Given entries:
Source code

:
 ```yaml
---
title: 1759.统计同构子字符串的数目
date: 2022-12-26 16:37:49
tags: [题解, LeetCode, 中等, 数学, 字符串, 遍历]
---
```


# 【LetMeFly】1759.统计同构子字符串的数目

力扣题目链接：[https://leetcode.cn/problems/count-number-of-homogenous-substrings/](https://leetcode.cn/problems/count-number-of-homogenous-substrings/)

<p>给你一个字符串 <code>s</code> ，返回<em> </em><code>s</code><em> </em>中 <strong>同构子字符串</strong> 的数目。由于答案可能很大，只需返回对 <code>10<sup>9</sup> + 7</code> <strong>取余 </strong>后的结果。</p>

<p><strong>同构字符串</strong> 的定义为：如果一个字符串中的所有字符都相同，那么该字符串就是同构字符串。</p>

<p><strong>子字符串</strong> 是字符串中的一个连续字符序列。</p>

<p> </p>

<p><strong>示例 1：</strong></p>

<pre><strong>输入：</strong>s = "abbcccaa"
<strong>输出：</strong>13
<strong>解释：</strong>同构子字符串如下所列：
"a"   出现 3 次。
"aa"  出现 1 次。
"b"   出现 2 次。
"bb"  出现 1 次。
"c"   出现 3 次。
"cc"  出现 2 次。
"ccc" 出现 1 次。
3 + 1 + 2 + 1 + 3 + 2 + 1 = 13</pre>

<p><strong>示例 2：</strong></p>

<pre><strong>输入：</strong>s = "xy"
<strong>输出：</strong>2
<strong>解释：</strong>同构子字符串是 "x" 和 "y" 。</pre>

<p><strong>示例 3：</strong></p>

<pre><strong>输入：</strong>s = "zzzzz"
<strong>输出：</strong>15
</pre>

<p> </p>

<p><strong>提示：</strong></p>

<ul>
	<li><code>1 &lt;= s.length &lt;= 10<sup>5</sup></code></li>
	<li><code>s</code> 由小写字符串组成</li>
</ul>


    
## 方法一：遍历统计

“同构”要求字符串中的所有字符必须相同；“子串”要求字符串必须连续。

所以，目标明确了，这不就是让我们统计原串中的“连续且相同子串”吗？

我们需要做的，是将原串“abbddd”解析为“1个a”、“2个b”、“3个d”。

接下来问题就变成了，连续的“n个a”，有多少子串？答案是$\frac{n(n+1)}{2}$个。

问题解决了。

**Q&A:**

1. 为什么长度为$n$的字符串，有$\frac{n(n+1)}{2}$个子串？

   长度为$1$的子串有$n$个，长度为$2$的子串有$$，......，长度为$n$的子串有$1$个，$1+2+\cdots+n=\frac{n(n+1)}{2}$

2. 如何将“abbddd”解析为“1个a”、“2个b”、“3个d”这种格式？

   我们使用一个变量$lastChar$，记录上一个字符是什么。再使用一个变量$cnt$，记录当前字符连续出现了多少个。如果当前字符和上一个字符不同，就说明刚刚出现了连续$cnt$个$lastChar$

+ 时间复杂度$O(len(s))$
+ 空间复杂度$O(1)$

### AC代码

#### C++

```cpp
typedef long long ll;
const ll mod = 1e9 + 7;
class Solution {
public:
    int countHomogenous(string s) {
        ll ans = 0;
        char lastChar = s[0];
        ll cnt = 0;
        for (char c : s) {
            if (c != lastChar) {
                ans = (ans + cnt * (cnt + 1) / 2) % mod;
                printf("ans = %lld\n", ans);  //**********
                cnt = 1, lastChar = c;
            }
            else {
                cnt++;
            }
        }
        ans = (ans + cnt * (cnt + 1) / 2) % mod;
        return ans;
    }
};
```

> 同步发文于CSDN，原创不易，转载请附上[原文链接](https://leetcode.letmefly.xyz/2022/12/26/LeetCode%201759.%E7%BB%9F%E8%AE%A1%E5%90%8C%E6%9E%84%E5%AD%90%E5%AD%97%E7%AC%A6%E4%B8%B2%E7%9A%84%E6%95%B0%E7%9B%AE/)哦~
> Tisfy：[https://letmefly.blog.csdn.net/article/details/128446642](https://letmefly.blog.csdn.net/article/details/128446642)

Problem details: The records must each be output verbatim, with nothing left out.

Result for this exercise:
Source code

:
 ```yaml
---
title: 1759.统计同构子字符串的数目
date: 2022-12-26 16:37:49
tags: [题解, LeetCode, 中等, 数学, 字符串, 遍历]
---
```


# 【LetMeFly】1759.统计同构子字符串的数目

力扣题目链接：[https://leetcode.cn/problems/count-number-of-homogenous-substrings/](https://leetcode.cn/problems/count-number-of-homogenous-substrings/)

<p>给你一个字符串 <code>s</code> ，返回<em> </em><code>s</code><em> </em>中 <strong>同构子字符串</strong> 的数目。由于答案可能很大，只需返回对 <code>10<sup>9</sup> + 7</code> <strong>取余 </strong>后的结果。</p>

<p><strong>同构字符串</strong> 的定义为：如果一个字符串中的所有字符都相同，那么该字符串就是同构字符串。</p>

<p><strong>子字符串</strong> 是字符串中的一个连续字符序列。</p>

<p> </p>

<p><strong>示例 1：</strong></p>

<pre><strong>输入：</strong>s = "abbcccaa"
<strong>输出：</strong>13
<strong>解释：</strong>同构子字符串如下所列：
"a"   出现 3 次。
"aa"  出现 1 次。
"b"   出现 2 次。
"bb"  出现 1 次。
"c"   出现 3 次。
"cc"  出现 2 次。
"ccc" 出现 1 次。
3 + 1 + 2 + 1 + 3 + 2 + 1 = 13</pre>

<p><strong>示例 2：</strong></p>

<pre><strong>输入：</strong>s = "xy"
<strong>输出：</strong>2
<strong>解释：</strong>同构子字符串是 "x" 和 "y" 。</pre>

<p><strong>示例 3：</strong></p>

<pre><strong>输入：</strong>s = "zzzzz"
<strong>输出：</strong>15
</pre>

<p> </p>

<p><strong>提示：</strong></p>

<ul>
	<li><code>1 &lt;= s.length &lt;= 10<sup>5</sup></code></li>
	<li><code>s</code> 由小写字符串组成</li>
</ul>


    
## 方法一：遍历统计

“同构”要求字符串中的所有字符必须相同；“子串”要求字符串必须连续。

所以，目标明确了，这不就是让我们统计原串中的“连续且相同子串”吗？

我们需要做的，是将原串“abbddd”解析为“1个a”、“2个b”、“3个d”。

接下来问题就变成了，连续的“n个a”，有多少子串？答案是$\frac{n(n+1)}{2}$个。

问题解决了。

**Q&A:**

1. 为什么长度为$n$的字符串，有$\frac{n(n+1)}{2}$个子串？

   长度为$1$的子串有$n$个，长度为$2$的子串有$$，......，长度为$n$的子串有$1$个，$1+2+\cdots+n=\frac{n(n+1)}{2}$

2. 如何将“abbddd”解析为“1个a”、“2个b”、“3个d”这种格式？

   我们使用一个变量$lastChar$，记录上一个字符是什么。再使用一个变量$cnt$，记录当前字符连续出现了多少个。如果当前字符和上一个字符不同，就说明刚刚出现了连续$cnt$个$lastChar$

+ 时间复杂度$O(len(s))$
+ 空间复杂度$O(1)$

### AC代码

#### C++

```cpp
typedef long long ll;
const ll mod = 1e9 + 7;
class Solution {
public:
    int countHomogenous(string s) {
        ll ans = 0;
        char lastChar = s[0];
        ll cnt = 0;
        for (char c : s) {
            if (c != lastChar) {
                ans = (ans + cnt * (cnt + 1) / 2) % mod;
                printf("ans = %lld\n", ans);  //**********
                cnt = 1, lastChar = c;
            }
            else {
                cnt++;
            }
        }
        ans = (ans + cnt * (cnt + 1) / 2) % mod;
        return ans;
    }
};
```

> 同步发文于CSDN，原创不易，转载请附上[原文链接](https://leetcode.letmefly.xyz/2022/12/26/LeetCode%201759.%E7%BB%9F%E8%AE%A1%E5%90%8C%E6%9E%84%E5%AD%90%E5%AD%97%E7%AC%A6%E4%B8%B2%E7%9A%84%E6%95%B0%E7%9B%AE/)哦~
> Tisfy：[https://letmefly.blog.csdn.net/article/details/128446642](https://letmefly.blog.csdn.net/article/details/128446642)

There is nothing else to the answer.